Streaming and chat are supported.

Considerations:

No API key required.
Ollama server and models must be available locally.

VLLM#

Description: Local or remote LLM runner connecting to a vLLM server using the OpenAI-compatible API via the openai Python package.

Configuration:

Requires model_name and optionally base_url (default: http://localhost:8000).
vLLM server must be running and accessible.
Install dependency: pip install openai

YAML example:

models:
  - type: vllm
    args:
      model_name: meta-llama/Llama-3.1-8B-Instruct
      base_url: http://localhost:8000

Programmatic example:

from insideLLMs import model_registry
model = model_registry.get("vllm", model_name="meta-llama/Llama-3.1-8B-Instruct")

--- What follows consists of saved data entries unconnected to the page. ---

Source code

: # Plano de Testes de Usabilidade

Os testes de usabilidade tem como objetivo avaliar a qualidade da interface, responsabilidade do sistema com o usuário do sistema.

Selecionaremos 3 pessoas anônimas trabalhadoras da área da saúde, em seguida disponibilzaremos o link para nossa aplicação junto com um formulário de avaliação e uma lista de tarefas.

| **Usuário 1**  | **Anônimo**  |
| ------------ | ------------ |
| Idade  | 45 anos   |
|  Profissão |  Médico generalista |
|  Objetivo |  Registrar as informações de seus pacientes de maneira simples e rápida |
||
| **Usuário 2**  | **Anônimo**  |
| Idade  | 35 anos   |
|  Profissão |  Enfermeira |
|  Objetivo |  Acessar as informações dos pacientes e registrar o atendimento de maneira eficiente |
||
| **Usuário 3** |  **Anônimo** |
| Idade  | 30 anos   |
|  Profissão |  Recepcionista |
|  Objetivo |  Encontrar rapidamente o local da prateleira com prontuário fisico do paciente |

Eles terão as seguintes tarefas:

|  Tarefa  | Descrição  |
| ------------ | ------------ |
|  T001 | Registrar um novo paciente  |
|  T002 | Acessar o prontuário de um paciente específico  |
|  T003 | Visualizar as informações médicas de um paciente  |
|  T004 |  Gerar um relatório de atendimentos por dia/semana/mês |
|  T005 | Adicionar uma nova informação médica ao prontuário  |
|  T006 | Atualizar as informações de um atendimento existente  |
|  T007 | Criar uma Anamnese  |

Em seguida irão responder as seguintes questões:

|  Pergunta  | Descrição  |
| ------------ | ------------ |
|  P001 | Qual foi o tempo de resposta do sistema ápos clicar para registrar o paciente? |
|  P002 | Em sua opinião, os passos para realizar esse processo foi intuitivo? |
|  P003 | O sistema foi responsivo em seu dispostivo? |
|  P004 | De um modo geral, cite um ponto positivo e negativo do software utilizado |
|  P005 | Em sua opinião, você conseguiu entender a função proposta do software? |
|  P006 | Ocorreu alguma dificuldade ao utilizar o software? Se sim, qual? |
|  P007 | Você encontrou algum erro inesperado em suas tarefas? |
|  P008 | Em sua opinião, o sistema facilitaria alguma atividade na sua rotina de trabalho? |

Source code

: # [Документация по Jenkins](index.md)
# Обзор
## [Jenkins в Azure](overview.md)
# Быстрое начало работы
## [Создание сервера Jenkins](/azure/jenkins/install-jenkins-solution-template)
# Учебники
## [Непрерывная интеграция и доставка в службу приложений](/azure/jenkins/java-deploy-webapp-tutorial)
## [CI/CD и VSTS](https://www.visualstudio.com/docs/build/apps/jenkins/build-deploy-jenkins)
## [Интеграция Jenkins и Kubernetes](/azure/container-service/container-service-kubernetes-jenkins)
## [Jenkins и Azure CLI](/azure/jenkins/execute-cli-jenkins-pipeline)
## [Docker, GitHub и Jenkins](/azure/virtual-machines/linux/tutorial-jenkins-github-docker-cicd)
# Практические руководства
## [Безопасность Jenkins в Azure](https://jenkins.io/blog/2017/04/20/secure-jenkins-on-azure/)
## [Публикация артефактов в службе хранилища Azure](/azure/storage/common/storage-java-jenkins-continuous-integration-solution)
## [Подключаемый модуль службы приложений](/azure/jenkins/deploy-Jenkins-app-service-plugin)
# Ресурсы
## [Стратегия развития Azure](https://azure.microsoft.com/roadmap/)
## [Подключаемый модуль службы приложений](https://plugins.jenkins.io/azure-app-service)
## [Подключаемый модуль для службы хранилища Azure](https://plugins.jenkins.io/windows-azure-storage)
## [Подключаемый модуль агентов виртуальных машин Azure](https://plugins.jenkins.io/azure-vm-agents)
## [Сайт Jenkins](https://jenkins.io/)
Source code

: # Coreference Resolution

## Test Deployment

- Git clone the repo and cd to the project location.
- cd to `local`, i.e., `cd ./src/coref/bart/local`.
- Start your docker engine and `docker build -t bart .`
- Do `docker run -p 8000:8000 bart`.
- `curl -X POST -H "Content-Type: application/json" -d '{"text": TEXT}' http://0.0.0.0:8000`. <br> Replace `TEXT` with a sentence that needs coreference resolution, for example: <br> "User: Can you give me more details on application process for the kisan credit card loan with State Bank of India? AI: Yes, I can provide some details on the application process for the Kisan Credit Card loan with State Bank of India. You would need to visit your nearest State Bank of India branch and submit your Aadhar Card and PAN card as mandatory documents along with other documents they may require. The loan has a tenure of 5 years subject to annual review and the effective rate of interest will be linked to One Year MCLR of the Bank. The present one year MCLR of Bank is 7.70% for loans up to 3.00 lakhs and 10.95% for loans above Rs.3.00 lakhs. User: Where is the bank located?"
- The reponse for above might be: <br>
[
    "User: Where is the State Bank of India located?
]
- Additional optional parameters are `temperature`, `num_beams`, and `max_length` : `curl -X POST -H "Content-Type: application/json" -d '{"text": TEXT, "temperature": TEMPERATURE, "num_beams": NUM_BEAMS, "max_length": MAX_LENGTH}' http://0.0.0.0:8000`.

Provider-Specific Options:

base_url: Change if vLLM server runs on a non-default port or host.
Streaming and chat are supported.

Considerations:

No API key required for local servers.
vLLM server must be running and accessible.

Probes and Tracing#

All providers are compatible with insideLLMs probes, which evaluate model behavior (logic, bias, safety, factuality, code, etc.) through the unified interface. Probes can be selected and run against any registered model. Tracing (call counts, latency, and metadata) is handled by the base model class and is available for all providers. Use generate_with_metadata for detailed tracing, and review output files like records.jsonl and summary.json for run metadata.

Example probe usage:

from insideLLMs import model_registry, probe_registry, ProbeRunner

model = model_registry.get("gemini", model_name="gemini-pro")
probe = probe_registry.get("logic")
runner = ProbeRunner(model, probe)
results = runner.run(["What comes next: 1, 4, 9, 16, ?"])

Troubleshooting and Tips#

Hosted providers (Gemini, Cohere) require valid API keys and network access.
Local runners (LlamaCpp, Ollama, VLLM) require local services or model files to be available and running.
Ensure all required Python dependencies are installed for the chosen provider.
Use the info() method on any model to inspect provider, model ID, and supported features.
For advanced usage, consult the provider-specific methods (e.g., embed, rerank for Cohere, list_models for Gemini and Ollama).

For more details, see the Probes and Models documentation and the Getting Started guide.